In another variation the compression characteristic of the auditory nerve compressor comprises a knee point dividing the compression characteristic into a first part comprising the lower signal levels and a second part comprising the higher signal levels and wherein the compression ratio is larger in the second part than in the first part. However according to further variations, other more or less complex compression characteristics may be applied. In a further variation the input transducer is not of the acoustical-electrical type.
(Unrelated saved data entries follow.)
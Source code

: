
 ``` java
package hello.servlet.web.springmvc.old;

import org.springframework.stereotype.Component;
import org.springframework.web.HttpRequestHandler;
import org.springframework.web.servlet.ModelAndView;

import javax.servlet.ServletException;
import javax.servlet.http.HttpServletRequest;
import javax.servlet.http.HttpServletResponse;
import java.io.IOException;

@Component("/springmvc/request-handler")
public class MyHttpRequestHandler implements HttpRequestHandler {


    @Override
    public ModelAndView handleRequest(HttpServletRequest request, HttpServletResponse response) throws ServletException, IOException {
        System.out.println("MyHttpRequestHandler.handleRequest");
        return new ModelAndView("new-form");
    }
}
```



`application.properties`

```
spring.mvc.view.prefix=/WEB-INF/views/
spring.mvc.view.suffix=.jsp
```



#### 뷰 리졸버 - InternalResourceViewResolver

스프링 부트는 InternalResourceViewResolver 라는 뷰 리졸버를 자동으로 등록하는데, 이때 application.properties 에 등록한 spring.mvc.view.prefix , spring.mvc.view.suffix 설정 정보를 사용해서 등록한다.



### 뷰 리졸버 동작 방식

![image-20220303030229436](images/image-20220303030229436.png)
Instead the input transducer is a wireless transceiver, whereby the inventive concepts of the present invention may also be applied in connection with e.g. digital audio streamed from a television or some other source of streamed audio.

According to yet another aspect of the present invention a method of fitting a hearing aid system is disclosed, wherein the hearing aid system is adapted to operate in accordance with the disclosed embodiments based on a previous test of whether the individual hearing aid system user suffers from an auditory neurodegeneration that only is present in some auditory nerve fibre types or only in some frequency bands.
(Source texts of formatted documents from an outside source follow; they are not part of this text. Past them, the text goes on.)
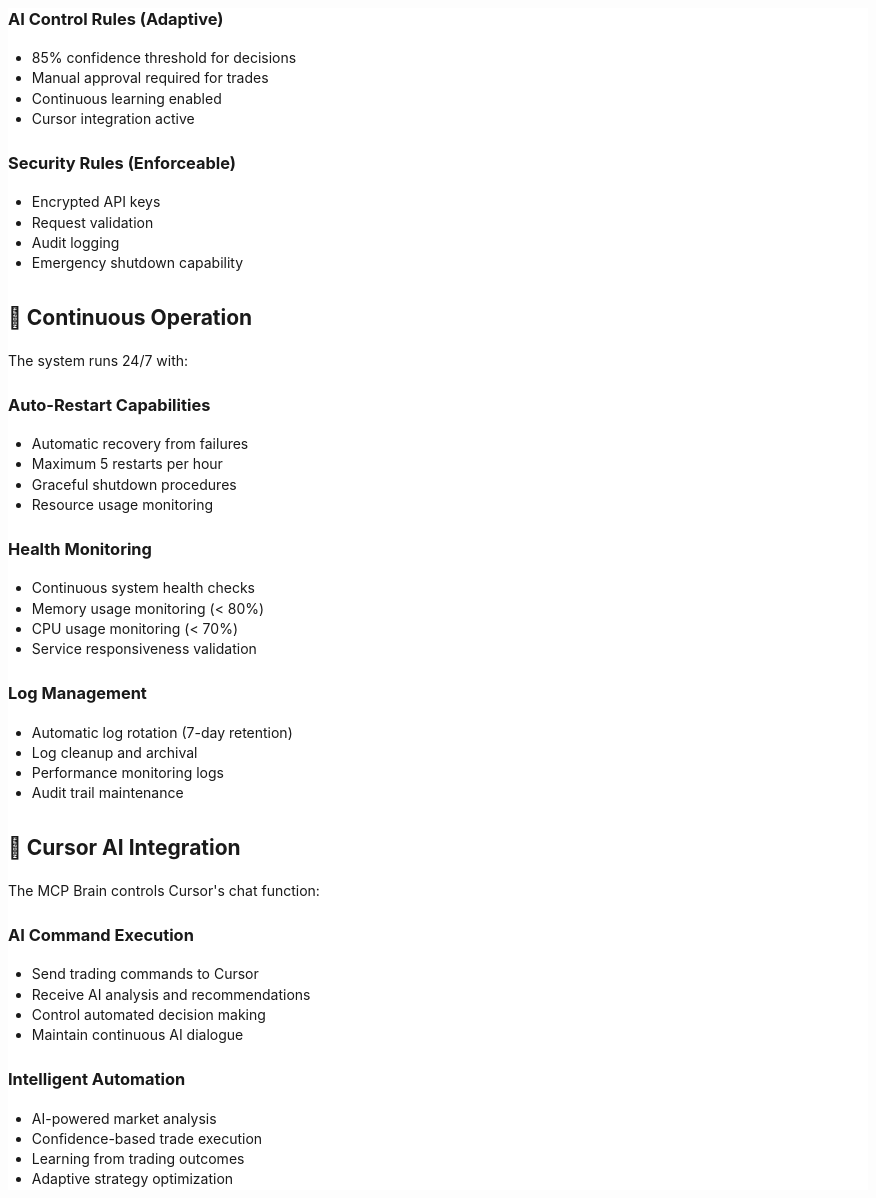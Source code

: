 ### AI Control Rules (Adaptive)
- 85% confidence threshold for decisions
- Manual approval required for trades
- Continuous learning enabled
- Cursor integration active

### Security Rules (Enforceable)
- Encrypted API keys
- Request validation
- Audit logging
- Emergency shutdown capability

## 🔄 Continuous Operation

The system runs 24/7 with:

### Auto-Restart Capabilities
- Automatic recovery from failures
- Maximum 5 restarts per hour
- Graceful shutdown procedures
- Resource usage monitoring

### Health Monitoring
- Continuous system health checks
- Memory usage monitoring (< 80%)
- CPU usage monitoring (< 70%)
- Service responsiveness validation

### Log Management
- Automatic log rotation (7-day retention)
- Log cleanup and archival
- Performance monitoring logs
- Audit trail maintenance

## 🎯 Cursor AI Integration

The MCP Brain controls Cursor's chat function:

### AI Command Execution
- Send trading commands to Cursor
- Receive AI analysis and recommendations
- Control automated decision making
- Maintain continuous AI dialogue

### Intelligent Automation
- AI-powered market analysis
- Confidence-based trade execution
- Learning from trading outcomes
- Adaptive strategy optimization
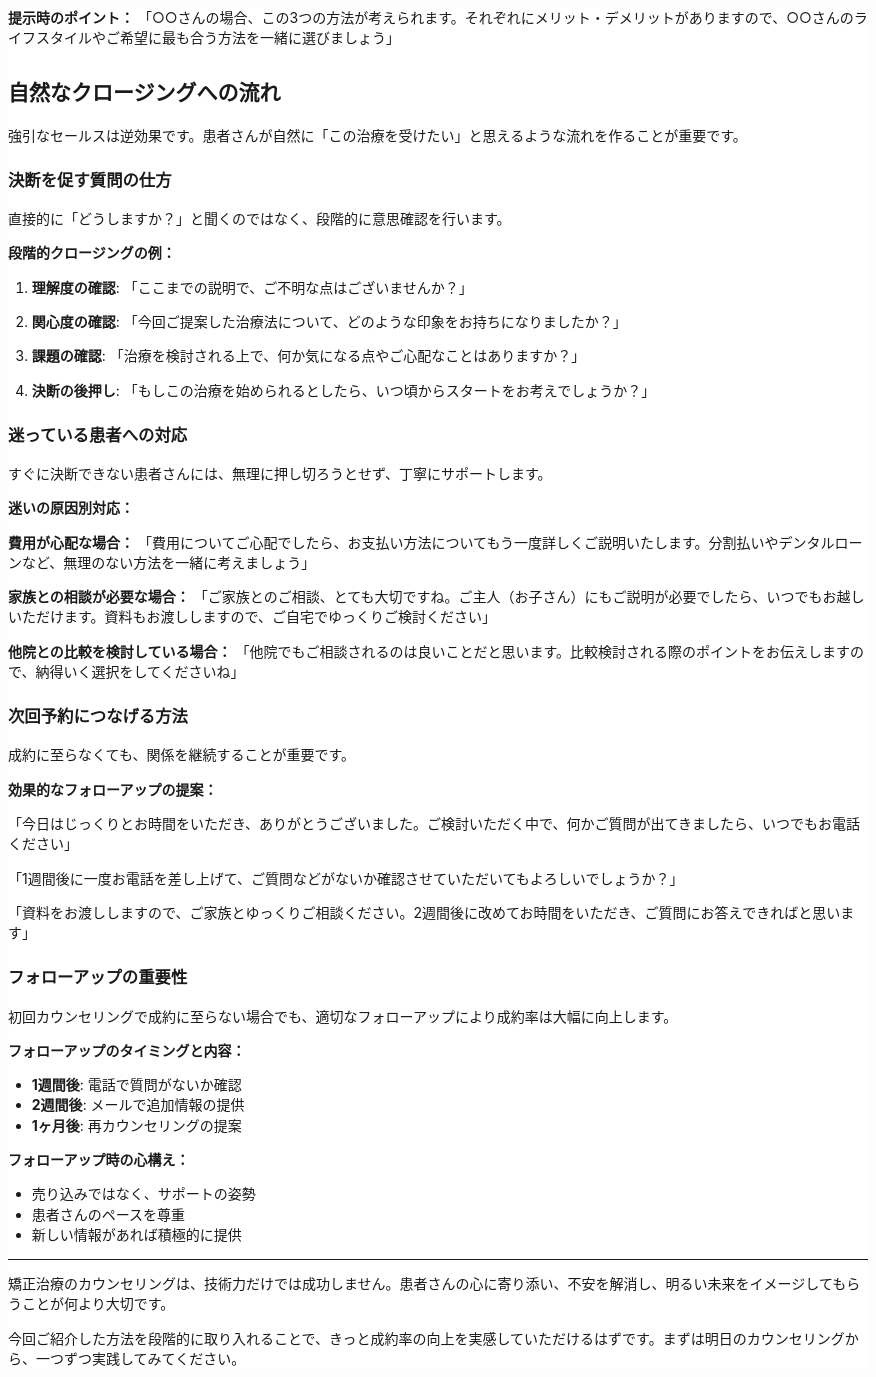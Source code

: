**提示時のポイント：**
「○○さんの場合、この3つの方法が考えられます。それぞれにメリット・デメリットがありますので、○○さんのライフスタイルやご希望に最も合う方法を一緒に選びましょう」

## 自然なクロージングへの流れ

強引なセールスは逆効果です。患者さんが自然に「この治療を受けたい」と思えるような流れを作ることが重要です。

### 決断を促す質問の仕方

直接的に「どうしますか？」と聞くのではなく、段階的に意思確認を行います。

**段階的クロージングの例：**

1. **理解度の確認**: 「ここまでの説明で、ご不明な点はございませんか？」

2. **関心度の確認**: 「今回ご提案した治療法について、どのような印象をお持ちになりましたか？」

3. **課題の確認**: 「治療を検討される上で、何か気になる点やご心配なことはありますか？」

4. **決断の後押し**: 「もしこの治療を始められるとしたら、いつ頃からスタートをお考えでしょうか？」

### 迷っている患者への対応

すぐに決断できない患者さんには、無理に押し切ろうとせず、丁寧にサポートします。

**迷いの原因別対応：**

**費用が心配な場合：**
「費用についてご心配でしたら、お支払い方法についてもう一度詳しくご説明いたします。分割払いやデンタルローンなど、無理のない方法を一緒に考えましょう」

**家族との相談が必要な場合：**
「ご家族とのご相談、とても大切ですね。ご主人（お子さん）にもご説明が必要でしたら、いつでもお越しいただけます。資料もお渡ししますので、ご自宅でゆっくりご検討ください」

**他院との比較を検討している場合：**
「他院でもご相談されるのは良いことだと思います。比較検討される際のポイントをお伝えしますので、納得いく選択をしてくださいね」

### 次回予約につなげる方法

成約に至らなくても、関係を継続することが重要です。

**効果的なフォローアップの提案：**

「今日はじっくりとお時間をいただき、ありがとうございました。ご検討いただく中で、何かご質問が出てきましたら、いつでもお電話ください」

「1週間後に一度お電話を差し上げて、ご質問などがないか確認させていただいてもよろしいでしょうか？」

「資料をお渡ししますので、ご家族とゆっくりご相談ください。2週間後に改めてお時間をいただき、ご質問にお答えできればと思います」

### フォローアップの重要性

初回カウンセリングで成約に至らない場合でも、適切なフォローアップにより成約率は大幅に向上します。

**フォローアップのタイミングと内容：**

- **1週間後**: 電話で質問がないか確認
- **2週間後**: メールで追加情報の提供
- **1ヶ月後**: 再カウンセリングの提案

**フォローアップ時の心構え：**
- 売り込みではなく、サポートの姿勢
- 患者さんのペースを尊重
- 新しい情報があれば積極的に提供

---

矯正治療のカウンセリングは、技術力だけでは成功しません。患者さんの心に寄り添い、不安を解消し、明るい未来をイメージしてもらうことが何より大切です。

今回ご紹介した方法を段階的に取り入れることで、きっと成約率の向上を実感していただけるはずです。まずは明日のカウンセリングから、一つずつ実践してみてください。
One such method, that may be carried out in a plurality of different frequency bands, comprises the steps of:

- providing a first test sound at a first intensity level;

- amplitude modulating the first test sound or adding a second test sound with a second intensity level;

- prompting a person to identify an intensity level difference based on the amplitude modulation of the first test sound or based on a comparison of the intensity level of the first and second test sound respectively;

- receiving an input from the person in response to said prompting;

- determining the person's ability to perceive small differences in intensity level based on the input from the person; and

- identifying an auditory neurodegeneration for the person if the ability to perceive small differences in intensity level is reduced compared to the ability of normal hearing persons.
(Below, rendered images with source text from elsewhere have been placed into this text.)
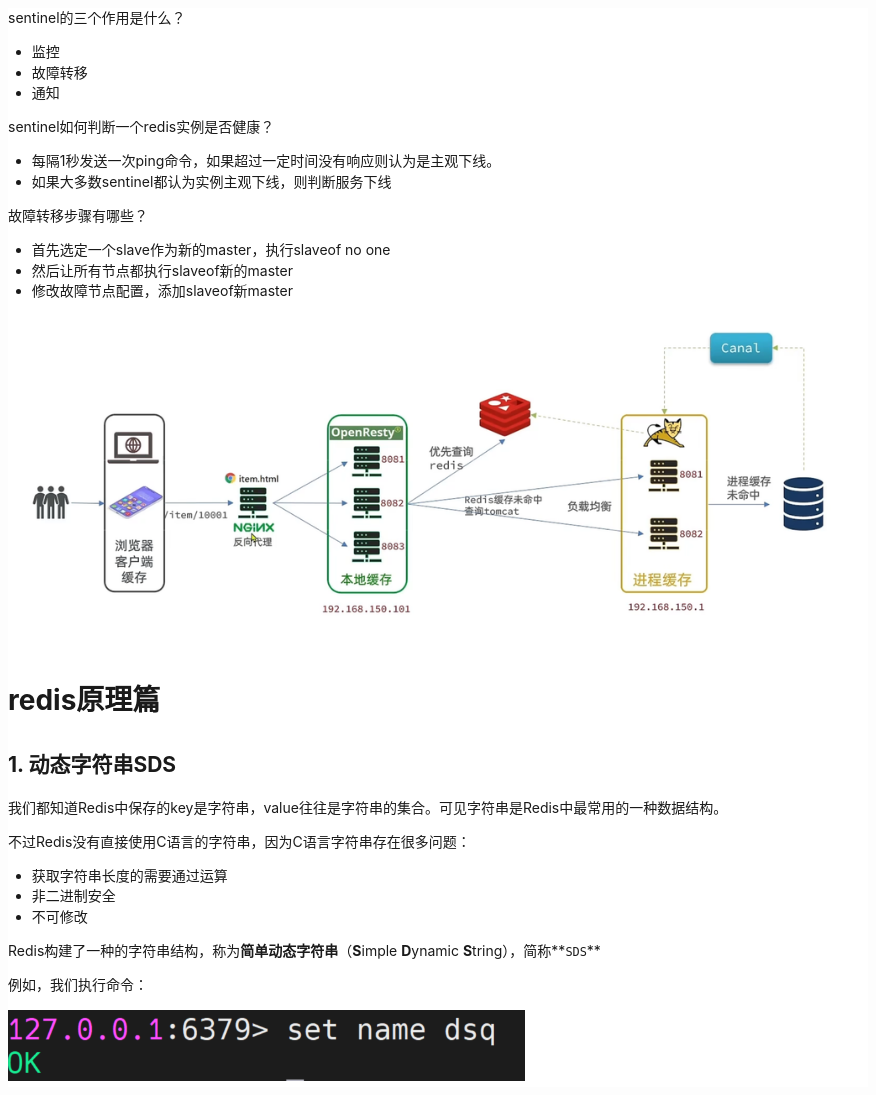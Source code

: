 sentinel的三个作用是什么？

* 监控
* 故障转移
* 通知

sentinel如何判断一个redis实例是否健康？

* 每隔1秒发送一次ping命令，如果超过一定时间没有响应则认为是主观下线。
* 如果大多数sentinel都认为实例主观下线，则判断服务下线

故障转移步骤有哪些？

* 首先选定一个slave作为新的master，执行slaveof no one
* 然后让所有节点都执行slaveof新的master
* 修改故障节点配置，添加slaveof新master

![image-20220615182321883](../../../../.vuepress/public/assets/image/redis/image-20220615182321883.png)

# redis原理篇

## 1. 动态字符串SDS

我们都知道Redis中保存的key是字符串，value往往是字符串的集合。可见字符串是Redis中最常用的一种数据结构。

不过Redis没有直接使用C语言的字符串，因为C语言字符串存在很多问题：

* 获取字符串长度的需要通过运算
* 非二进制安全
* 不可修改

Redis构建了一种的字符串结构，称为**简单动态字符串**（**S**imple **D**ynamic **S**tring），简称**`SDS`**

例如，我们执行命令：

<img src="../../../../.vuepress/public/assets/image/redis/image-20220616003755131.png" alt="image-20220616003755131" style="zoom:67%;" />
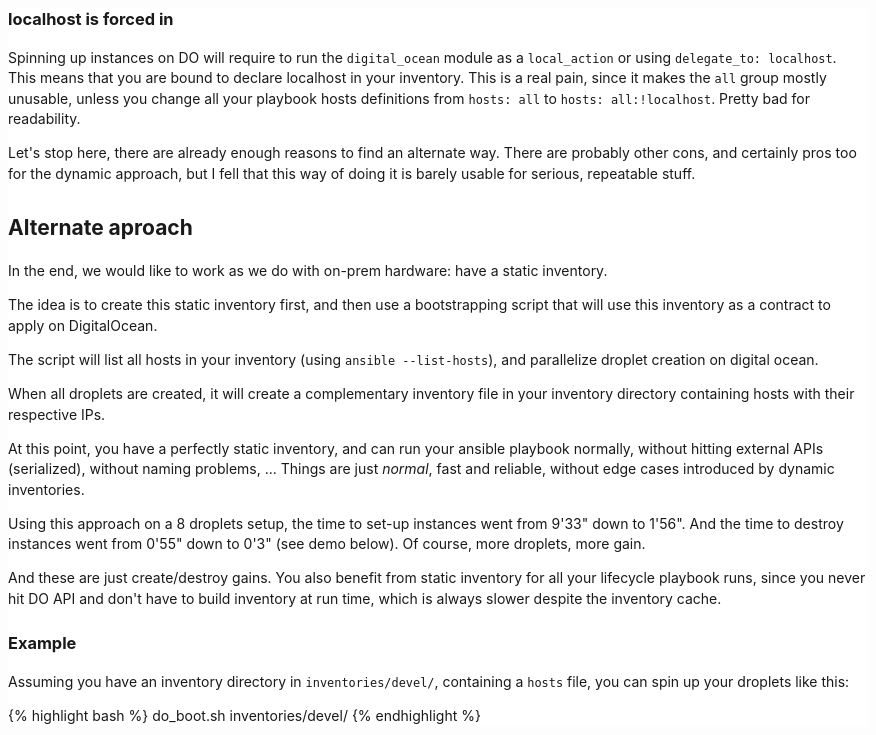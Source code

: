 ### localhost is forced in

Spinning up instances on DO will require to run the `digital_ocean`
module as a `local_action` or using `delegate_to: localhost`. This means
that you are bound to declare localhost in your inventory. This is a
real pain, since it makes the `all` group mostly unusable, unless you
change all your playbook hosts definitions from `hosts: all` to `hosts:
all:!localhost`. Pretty bad for readability.


Let's stop here, there are already enough reasons to find an alternate
way. There are probably other cons, and certainly pros too for the
dynamic approach, but I fell that this way of doing it is barely usable
for serious, repeatable stuff.

## Alternate aproach

In the end, we would like to work as we do with on-prem hardware: have a
static inventory.

The idea is to create this static inventory first, and then use a
bootstrapping script that will use this inventory as a contract to apply
on DigitalOcean.

The script will list all hosts in your inventory (using `ansible
--list-hosts`), and parallelize droplet creation on digital ocean.

When all droplets are created, it will create a complementary inventory
file in your inventory directory containing hosts with their respective
IPs.

At this point, you have a perfectly static inventory, and can run your
ansible playbook normally, without hitting external APIs (serialized),
without naming problems, ... Things are just _normal_, fast and
reliable, without edge cases introduced by dynamic inventories.

Using this approach on a 8 droplets setup, the time to set-up instances
went from 9'33" down to 1'56". And the time to destroy instances went
from 0'55" down to 0'3" (see demo below). Of course, more droplets, 
more gain.

And these are just create/destroy gains. You also benefit from static
inventory for all your lifecycle playbook runs, since you never hit DO API and
don't have to build inventory at run time, which is always slower despite the
inventory cache.

### Example

Assuming you have an inventory directory in `inventories/devel/`,
containing a `hosts` file, you can spin up your droplets like this:

{% highlight bash %}
do_boot.sh inventories/devel/
{% endhighlight %}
Another such method, that may also be carried out in a plurality of different frequency bands, comprises the steps of: - providing a first test sound having a first intensity level and a first duration;

- providing a second test sound, having a second intensity level and a third duration;

- providing a period of silence, in between said first and second test sounds, wherein the period of silence has a second duration;

- prompting a person to detect the second test sound;

- receiving an input from the person in response to said prompting;

- determining the person's sensitivity to temporal masking based on the input from the person;

- identifying an auditory neuro-synaptopathy for the person if the sensitivity to temporal masking is increased compared to normal hearing persons. According to still another variation the range of acoustical output signal intensity levels is selected based on the individual user's preferences or the individual user's performance in speech intelligibility tests as a function of the range of acoustical output signal intensity levels. Hereby an optimum setting can be found as a compromise between the desire to avoid activating defect auditory fibres and the desire to provide an acoustical output signal level with a dynamic range that is not too limited.

Generally the disclosed embodiments and their variations may be implemented based on a computer-readable storage medium having computer-executable instructions, which when executed carry out the disclosed methods.

Generally any of the disclosed embodiments of the invention may be varied by including one or more of the variations disclosed above with reference to another of the disclosed embodiments of the invention. Thus the disclosed method embodiment may also be varied by including one or more of the hearing aid system variations.